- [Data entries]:
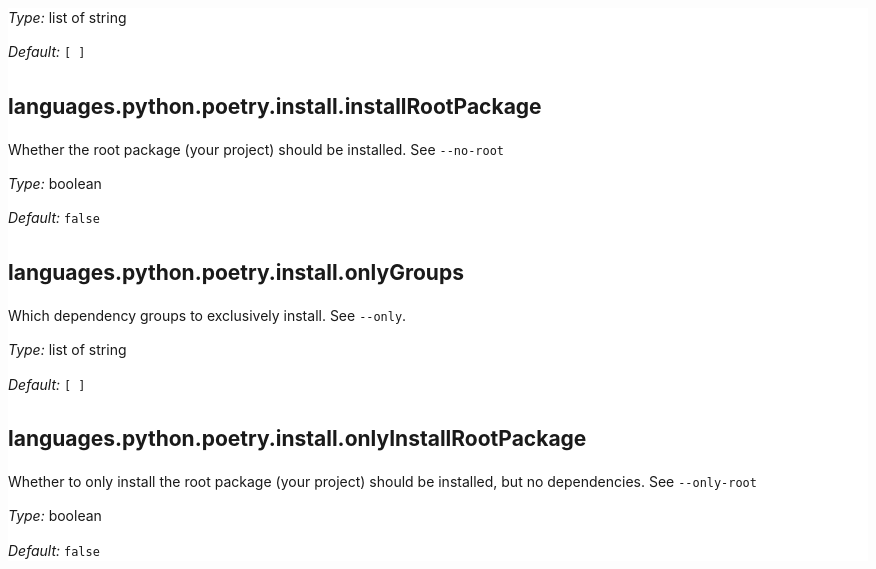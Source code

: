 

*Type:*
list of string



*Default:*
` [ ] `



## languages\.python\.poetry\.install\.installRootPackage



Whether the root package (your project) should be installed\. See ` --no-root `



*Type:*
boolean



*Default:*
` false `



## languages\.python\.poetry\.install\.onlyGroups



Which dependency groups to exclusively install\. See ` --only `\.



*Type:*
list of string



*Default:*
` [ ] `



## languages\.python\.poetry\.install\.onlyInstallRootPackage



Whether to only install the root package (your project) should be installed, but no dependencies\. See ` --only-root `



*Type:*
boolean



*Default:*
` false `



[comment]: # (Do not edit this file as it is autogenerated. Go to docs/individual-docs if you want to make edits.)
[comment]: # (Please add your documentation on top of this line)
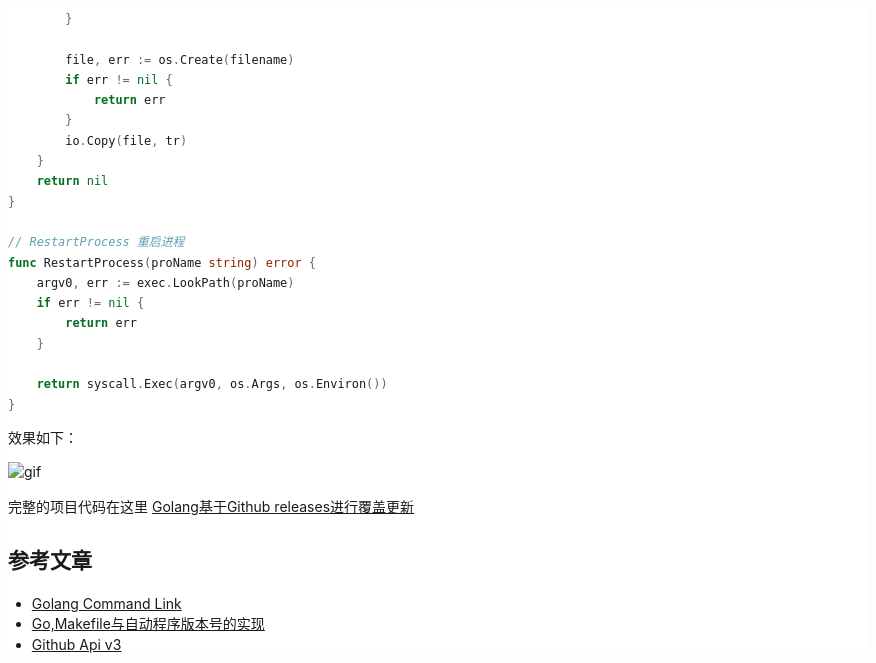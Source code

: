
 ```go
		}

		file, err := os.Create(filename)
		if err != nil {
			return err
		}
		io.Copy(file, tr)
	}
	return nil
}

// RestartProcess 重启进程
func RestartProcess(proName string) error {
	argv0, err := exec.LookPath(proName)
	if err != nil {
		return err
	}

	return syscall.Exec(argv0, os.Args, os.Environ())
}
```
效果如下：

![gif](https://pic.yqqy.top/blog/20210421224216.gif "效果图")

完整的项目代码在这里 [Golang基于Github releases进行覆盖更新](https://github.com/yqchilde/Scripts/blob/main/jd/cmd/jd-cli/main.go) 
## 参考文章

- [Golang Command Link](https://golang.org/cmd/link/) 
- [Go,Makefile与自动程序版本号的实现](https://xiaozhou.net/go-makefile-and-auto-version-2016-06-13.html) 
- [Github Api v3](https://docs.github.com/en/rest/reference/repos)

- [Your objective]:
Lines in the records above that contain the word "this" need to be counted; the reply is that number and nothing else.

- [Written response]:
2